### What you should do
Every line of the data that includes "with" should be copied out.

### Provided material
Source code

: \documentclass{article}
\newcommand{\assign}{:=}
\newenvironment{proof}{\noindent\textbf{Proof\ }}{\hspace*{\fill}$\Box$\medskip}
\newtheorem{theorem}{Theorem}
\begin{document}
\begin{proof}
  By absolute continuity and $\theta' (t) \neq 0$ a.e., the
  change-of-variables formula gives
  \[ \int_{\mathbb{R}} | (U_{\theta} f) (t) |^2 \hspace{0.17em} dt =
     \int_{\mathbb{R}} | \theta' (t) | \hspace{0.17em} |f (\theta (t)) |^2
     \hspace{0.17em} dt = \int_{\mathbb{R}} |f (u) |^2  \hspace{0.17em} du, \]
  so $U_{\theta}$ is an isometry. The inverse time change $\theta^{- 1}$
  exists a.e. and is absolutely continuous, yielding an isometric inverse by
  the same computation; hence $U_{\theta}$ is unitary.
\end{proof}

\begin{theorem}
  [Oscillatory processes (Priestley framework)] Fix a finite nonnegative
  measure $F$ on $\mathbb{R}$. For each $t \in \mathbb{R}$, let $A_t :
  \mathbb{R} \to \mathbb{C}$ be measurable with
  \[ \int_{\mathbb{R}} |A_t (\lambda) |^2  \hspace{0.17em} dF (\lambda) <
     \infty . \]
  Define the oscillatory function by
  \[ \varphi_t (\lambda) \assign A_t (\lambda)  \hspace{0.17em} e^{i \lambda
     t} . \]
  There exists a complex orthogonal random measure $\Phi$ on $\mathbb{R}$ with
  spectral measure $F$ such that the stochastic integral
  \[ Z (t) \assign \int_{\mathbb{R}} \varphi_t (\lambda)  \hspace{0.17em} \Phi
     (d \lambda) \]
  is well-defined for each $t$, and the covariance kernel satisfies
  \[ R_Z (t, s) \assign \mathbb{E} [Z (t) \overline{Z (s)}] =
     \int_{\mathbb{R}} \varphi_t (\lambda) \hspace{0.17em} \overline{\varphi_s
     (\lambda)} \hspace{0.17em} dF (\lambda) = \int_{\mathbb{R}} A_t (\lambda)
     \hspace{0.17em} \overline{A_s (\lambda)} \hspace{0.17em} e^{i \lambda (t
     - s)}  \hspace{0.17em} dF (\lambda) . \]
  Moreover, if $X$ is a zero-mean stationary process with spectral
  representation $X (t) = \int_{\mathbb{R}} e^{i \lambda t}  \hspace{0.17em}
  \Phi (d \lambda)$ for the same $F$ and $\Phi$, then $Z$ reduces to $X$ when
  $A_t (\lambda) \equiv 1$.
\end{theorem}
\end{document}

### Written response
  \mathbb{R} \to \mathbb{C}$ be measurable with
  There exists a complex orthogonal random measure $\Phi$ on $\mathbb{R}$ with
  Moreover, if $X$ is a zero-mean stationary process with spectral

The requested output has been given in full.